Structural and biochemical insights into the role of the nucleosome in transcriptional activation in yeast

Abstract

In vivo transcription occurs in the context of highly compacted chromatin. The fundamental repeating element in chromatin and the primary level of DNA compaction is the nucleosome core particle, which comprises 147 base pairs of DNA wrapped around a histone octamer. The extreme compaction of DNA found in the confines of the nucleus has profound implications for our understanding of transcription regulation, since chromatin must allow transcriptional access to specific regions of the DNA molecule while keeping the remaining regions repressed. Approaching these problems by using yeast as a model organism, we determined the three-dimensional structures of the macromolecular complexes in question, and studied nucleosomal dynamics using biochemical and biophysical methods. First, we solved the crystal structure of the nucleosome core particle from the yeast Saccharomyces cerevisiae. Compared to higher eukayotes, the structure of the yeast nucleosome suggests a less stable structure, as well as a mechanism for looser nucleosomal compaction, since yeast nucleosome crystals demonstrate an altered packing within the crystal lattice.
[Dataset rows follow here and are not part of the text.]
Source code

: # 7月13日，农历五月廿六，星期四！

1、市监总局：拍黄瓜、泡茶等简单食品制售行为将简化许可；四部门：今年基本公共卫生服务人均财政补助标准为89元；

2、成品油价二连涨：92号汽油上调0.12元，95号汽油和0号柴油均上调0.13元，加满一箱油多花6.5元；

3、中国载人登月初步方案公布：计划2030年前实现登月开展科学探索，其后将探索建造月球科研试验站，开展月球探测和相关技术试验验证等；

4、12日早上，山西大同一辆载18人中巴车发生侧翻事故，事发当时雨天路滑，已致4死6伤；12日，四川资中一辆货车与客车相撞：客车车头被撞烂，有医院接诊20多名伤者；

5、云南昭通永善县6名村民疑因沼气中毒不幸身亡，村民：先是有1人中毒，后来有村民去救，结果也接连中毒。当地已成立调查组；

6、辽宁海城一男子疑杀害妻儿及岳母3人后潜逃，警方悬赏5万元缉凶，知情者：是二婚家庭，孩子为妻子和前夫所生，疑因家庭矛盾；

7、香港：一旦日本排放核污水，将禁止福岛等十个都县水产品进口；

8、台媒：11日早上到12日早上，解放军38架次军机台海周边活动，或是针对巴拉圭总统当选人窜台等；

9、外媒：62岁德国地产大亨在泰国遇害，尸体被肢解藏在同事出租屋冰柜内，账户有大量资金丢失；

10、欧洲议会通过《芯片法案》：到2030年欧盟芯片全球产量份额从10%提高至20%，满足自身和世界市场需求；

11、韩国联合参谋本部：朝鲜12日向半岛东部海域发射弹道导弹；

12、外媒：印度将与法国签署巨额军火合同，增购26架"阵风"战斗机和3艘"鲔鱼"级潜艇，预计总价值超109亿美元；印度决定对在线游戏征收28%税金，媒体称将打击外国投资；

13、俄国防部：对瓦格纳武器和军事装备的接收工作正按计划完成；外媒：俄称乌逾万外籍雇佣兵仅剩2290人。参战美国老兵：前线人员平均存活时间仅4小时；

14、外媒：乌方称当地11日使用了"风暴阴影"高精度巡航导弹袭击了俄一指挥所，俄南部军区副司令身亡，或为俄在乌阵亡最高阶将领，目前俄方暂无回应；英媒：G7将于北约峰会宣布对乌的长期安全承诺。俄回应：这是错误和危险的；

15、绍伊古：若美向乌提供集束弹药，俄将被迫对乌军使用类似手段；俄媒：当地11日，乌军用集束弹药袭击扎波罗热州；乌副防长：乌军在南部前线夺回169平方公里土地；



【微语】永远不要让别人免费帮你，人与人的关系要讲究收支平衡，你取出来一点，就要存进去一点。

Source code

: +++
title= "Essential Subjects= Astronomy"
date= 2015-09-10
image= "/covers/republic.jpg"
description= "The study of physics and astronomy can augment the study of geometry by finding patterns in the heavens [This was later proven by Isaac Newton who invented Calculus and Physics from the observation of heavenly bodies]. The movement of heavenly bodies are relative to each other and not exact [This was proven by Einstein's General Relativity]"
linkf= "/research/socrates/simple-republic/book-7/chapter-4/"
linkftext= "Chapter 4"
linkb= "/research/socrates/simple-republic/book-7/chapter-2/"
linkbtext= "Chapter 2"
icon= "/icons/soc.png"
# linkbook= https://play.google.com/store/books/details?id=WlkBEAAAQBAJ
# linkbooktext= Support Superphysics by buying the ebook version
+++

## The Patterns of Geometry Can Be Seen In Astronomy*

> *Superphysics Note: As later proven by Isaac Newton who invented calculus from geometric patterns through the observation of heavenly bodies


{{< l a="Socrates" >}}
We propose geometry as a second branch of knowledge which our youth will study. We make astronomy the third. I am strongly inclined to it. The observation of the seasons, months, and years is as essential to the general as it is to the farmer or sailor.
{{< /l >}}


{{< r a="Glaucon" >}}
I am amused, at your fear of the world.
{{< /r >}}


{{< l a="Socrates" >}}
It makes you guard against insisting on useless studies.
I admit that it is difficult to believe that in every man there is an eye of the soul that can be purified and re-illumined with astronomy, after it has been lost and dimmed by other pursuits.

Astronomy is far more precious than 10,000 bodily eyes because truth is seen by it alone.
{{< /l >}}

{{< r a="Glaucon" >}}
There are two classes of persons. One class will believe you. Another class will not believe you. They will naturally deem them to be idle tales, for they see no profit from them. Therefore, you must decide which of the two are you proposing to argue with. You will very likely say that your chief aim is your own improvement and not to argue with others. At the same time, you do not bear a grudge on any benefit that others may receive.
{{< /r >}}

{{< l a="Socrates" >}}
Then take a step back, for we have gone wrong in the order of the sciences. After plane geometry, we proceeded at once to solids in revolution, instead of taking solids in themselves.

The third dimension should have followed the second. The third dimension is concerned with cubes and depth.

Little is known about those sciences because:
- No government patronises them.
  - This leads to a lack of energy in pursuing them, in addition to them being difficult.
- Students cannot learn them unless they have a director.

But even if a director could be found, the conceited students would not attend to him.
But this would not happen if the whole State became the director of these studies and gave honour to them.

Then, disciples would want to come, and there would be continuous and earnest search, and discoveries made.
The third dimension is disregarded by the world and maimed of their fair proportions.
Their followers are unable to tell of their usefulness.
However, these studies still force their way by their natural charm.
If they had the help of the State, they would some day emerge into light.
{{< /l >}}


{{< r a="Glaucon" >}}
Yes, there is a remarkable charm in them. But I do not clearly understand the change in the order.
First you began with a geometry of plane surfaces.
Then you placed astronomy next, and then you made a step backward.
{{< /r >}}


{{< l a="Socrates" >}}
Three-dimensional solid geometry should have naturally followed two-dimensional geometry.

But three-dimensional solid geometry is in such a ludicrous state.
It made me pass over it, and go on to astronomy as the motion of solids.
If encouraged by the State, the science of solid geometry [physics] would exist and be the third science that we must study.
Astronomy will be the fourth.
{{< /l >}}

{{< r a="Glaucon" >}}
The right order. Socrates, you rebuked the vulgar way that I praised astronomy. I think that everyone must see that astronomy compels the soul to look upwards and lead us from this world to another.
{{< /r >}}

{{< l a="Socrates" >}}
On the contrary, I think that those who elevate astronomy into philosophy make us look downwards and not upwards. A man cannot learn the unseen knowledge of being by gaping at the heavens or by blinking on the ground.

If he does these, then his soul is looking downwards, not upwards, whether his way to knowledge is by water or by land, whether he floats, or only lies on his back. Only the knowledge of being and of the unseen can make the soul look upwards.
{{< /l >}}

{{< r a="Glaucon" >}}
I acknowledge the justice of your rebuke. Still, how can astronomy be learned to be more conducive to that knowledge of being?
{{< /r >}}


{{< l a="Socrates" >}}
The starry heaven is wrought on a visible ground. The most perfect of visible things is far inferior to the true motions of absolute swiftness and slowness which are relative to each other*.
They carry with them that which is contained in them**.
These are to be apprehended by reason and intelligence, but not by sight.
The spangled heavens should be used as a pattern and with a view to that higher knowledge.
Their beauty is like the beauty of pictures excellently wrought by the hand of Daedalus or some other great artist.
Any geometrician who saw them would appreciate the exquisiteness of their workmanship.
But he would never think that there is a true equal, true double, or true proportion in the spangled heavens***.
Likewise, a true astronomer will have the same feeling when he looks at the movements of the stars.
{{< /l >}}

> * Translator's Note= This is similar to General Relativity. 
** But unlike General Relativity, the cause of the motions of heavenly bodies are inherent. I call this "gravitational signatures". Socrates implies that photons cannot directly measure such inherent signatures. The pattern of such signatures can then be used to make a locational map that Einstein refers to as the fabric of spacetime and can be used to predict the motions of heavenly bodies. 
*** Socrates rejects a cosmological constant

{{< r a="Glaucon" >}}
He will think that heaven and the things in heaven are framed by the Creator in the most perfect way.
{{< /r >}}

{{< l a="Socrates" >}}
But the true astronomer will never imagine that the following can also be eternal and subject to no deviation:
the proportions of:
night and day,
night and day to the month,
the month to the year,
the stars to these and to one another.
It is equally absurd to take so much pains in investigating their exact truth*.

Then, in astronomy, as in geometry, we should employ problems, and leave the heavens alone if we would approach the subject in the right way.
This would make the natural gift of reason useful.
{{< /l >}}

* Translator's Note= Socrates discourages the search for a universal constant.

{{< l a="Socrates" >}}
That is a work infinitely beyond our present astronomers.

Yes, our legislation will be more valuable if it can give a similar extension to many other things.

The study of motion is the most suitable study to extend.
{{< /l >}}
Biophysical analysis of the stability of yeast nucleosomes confirmed that they are less stable compared to those of Xenopus laevis. We then investigated the role of poly (dA-dT) DNA sequence elements, found in many yeast promoter regions, on transcriptional activation within a nucleosome context. Our results suggest that these rigid DNA tracts form nucleosomes with the same affinity as a strong positioning DNA sequence, and the formed nucleosome is not destabilized by the presence of the poly (dA-dT) tract. We also find that these elements create areas of greater nucleosomal DNA accessibility, which leads to a more efficient binding of a transcription factor. Finally, we show that a transcription factor can bind directly to nucleosomal DNA near the dyad causing partial dissociation of the DNA ends, but does not bring about the dissociation of the underlying histone octamer. Taken together, these studies shed light on the interactions between transcription factors and nucleosomes, and thus allow us to better analyze the interplay between chromatin packaging and transcriptional regulation at the molecular level.